En bref : L’expression « avoir le béguin » vient du XIIe siècle où le béguin était la coiffe des béguines, femmes pieuses. Réactivée au XIXe dans les maisons closes, elle est devenue synonyme d’attirance vive et passagère, illustrant un parcours inattendu entre dévotion religieuse et trouble amoureux.

  1. Que signifie l’expression « avoir le béguin » ?
  2. L’origine médiévale : du béguin des béguines à l’amour
  3. Du sens littéral au sens figuré : l’évolution sémantique
  4. La renaissance inattendue de l’expression au XIXe siècle
  5. Le béguin aujourd’hui : entre « crush » et amour passager
  6. Ce qu’il faut retenir sur l’origine du béguin

Que signifie l’expression « avoir le béguin » ?

Être sous le charme, tomber amoureux, ou sentir son cœur qui bat la chamade… Voilà ce que cache l’expression avoir le béguin, utilisée depuis le XVIIIe siècle. Elle évoque une attirance soudaine, souvent passagère, pour une personne.

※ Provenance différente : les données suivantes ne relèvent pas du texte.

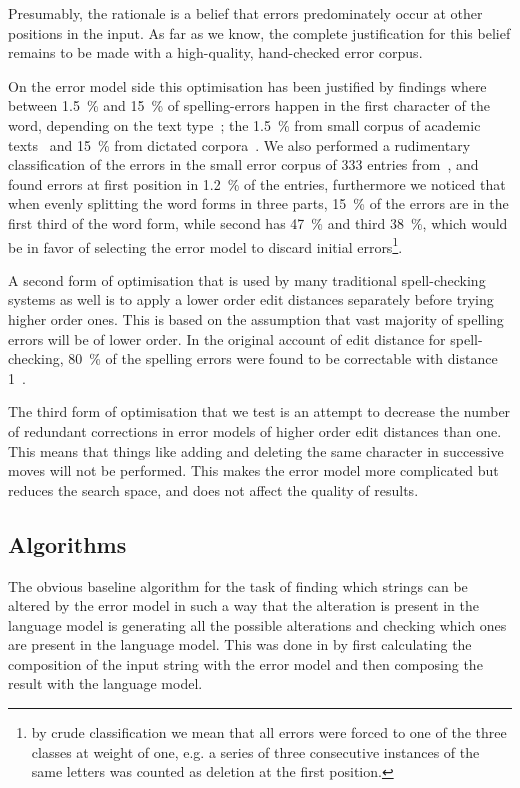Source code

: \documentclass[11pt]{article}
\begin{document}
Presumably, the rationale is a belief that errors predominately occur at other
positions in the input. As far as we know, the complete justification for this
belief remains to be made with a high-quality, hand-checked error corpus.

On the error model side this optimisation has been justified by findings where
between 1.5~\% and 15~\% of spelling-errors happen in the first character of
the word, depending on the text type~\cite{Bhagat/2007};
the 1.5~\% from small corpus of academic texts~\cite{Yannakoudakis/1983}
and 15~\% from dictated corpora~\cite{Kukich/1992}. We also performed a
rudimentary classification of the errors in the small error corpus of
333 entries from~, and found errors at
first position in 1.2~\% of the entries, furthermore we noticed that
when evenly splitting the word forms in three parts, 15~\% of the errors are
in the first third of the word form, while second has 47~\% and third 38~\%,
which would be in favor of selecting the error model to discard initial
errors\footnote{by crude classification we mean that all errors were
forced to one of the three classes at weight of one, e.g. a series of
three consecutive instances of the same letters was counted as deletion at
the first position.}.

A second form of optimisation that is used by many traditional spell-checking
systems as well is to apply a lower order edit distances separately before
trying higher order ones. This is based on the assumption that vast majority
of spelling errors will be of lower order. In the original
account of edit distance for spell-checking, 80~\% of the spelling
errors were found to be correctable with distance 1~\cite{Pollock/1984}.

The third form of optimisation that we test is an attempt to decrease the
number of redundant corrections in error models of higher order edit distances
than one. This means that things like  adding and deleting the
same character in successive moves will not be performed. This makes the error
model more complicated but reduces the search space, and does not affect the
quality of results.

\subsection{Algorithms}
\label{sec:algorithms}
The obvious baseline algorithm for the task of finding which strings can be
altered by the error model in such a way that the alteration is present in the
language model is generating all the possible alterations and checking which
ones are present in the language model. This was done in 
by first calculating the composition of the input string with the error
model and then composing the result with the language model.
\end{document}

Son origine médiévale, pourtant, surprend : remontons le temps jusqu’aux béguines, ces femmes semi-religieuses du XIIe siècle. Leur coiffe, le « béguin », symbolisait une dévotion totale à Dieu. Comment ce symbole austère est-il devenu synonyme de passion amoureuse ?

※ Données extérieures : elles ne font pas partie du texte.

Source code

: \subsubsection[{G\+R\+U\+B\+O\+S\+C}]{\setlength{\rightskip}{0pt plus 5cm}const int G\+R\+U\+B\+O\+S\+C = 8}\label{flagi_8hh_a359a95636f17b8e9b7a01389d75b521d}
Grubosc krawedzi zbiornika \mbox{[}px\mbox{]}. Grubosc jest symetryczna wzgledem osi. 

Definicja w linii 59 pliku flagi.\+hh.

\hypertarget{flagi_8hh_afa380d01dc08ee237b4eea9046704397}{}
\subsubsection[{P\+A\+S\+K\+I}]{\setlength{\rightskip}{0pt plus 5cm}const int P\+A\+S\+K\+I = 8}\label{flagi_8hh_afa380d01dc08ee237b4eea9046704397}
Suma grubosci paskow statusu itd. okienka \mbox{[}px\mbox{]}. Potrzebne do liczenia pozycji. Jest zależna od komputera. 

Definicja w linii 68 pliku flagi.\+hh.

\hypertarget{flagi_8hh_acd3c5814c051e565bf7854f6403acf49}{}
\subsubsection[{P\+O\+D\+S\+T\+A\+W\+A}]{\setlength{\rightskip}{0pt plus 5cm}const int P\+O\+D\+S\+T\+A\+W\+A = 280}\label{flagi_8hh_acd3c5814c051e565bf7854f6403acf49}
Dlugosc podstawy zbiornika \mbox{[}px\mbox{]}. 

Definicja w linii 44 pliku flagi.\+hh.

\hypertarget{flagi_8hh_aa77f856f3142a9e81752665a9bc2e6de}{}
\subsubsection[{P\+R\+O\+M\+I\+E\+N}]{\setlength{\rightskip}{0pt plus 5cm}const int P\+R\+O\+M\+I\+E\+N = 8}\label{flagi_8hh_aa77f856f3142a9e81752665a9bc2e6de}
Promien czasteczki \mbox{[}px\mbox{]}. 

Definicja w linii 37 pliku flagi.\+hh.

La langue française regorge d’expressions farfelues, et parmi les expressions françaises farfelues, « avoir le béguin » cache une histoire riche. Découvrons ensemble son parcours improbable, du couvent au langage courant !

Illustration historique du béguin médiéval et de son évolution vers le sens amoureux

L’origine médiévale : du béguin des béguines à l’amour

La coiffe des femmes pieuses

Le mot « béguin » désignait à l’origine une coiffe en toile portée par les béguines, des femmes semi-religieuses du XIIe siècle. Ces communautés non cloîtrées, sans vœux définitifs, se consacraient à Dieu et aux œuvres de charité. Leur tenue, sobre et fonctionnelle, reflétait un idéal d’humilité et de détachement matériel. Symboliquement, cette coiffe marquait une rupture avec les attentes sociales traditionnelles, offrant une autonomie rare pour les femmes de l’époque.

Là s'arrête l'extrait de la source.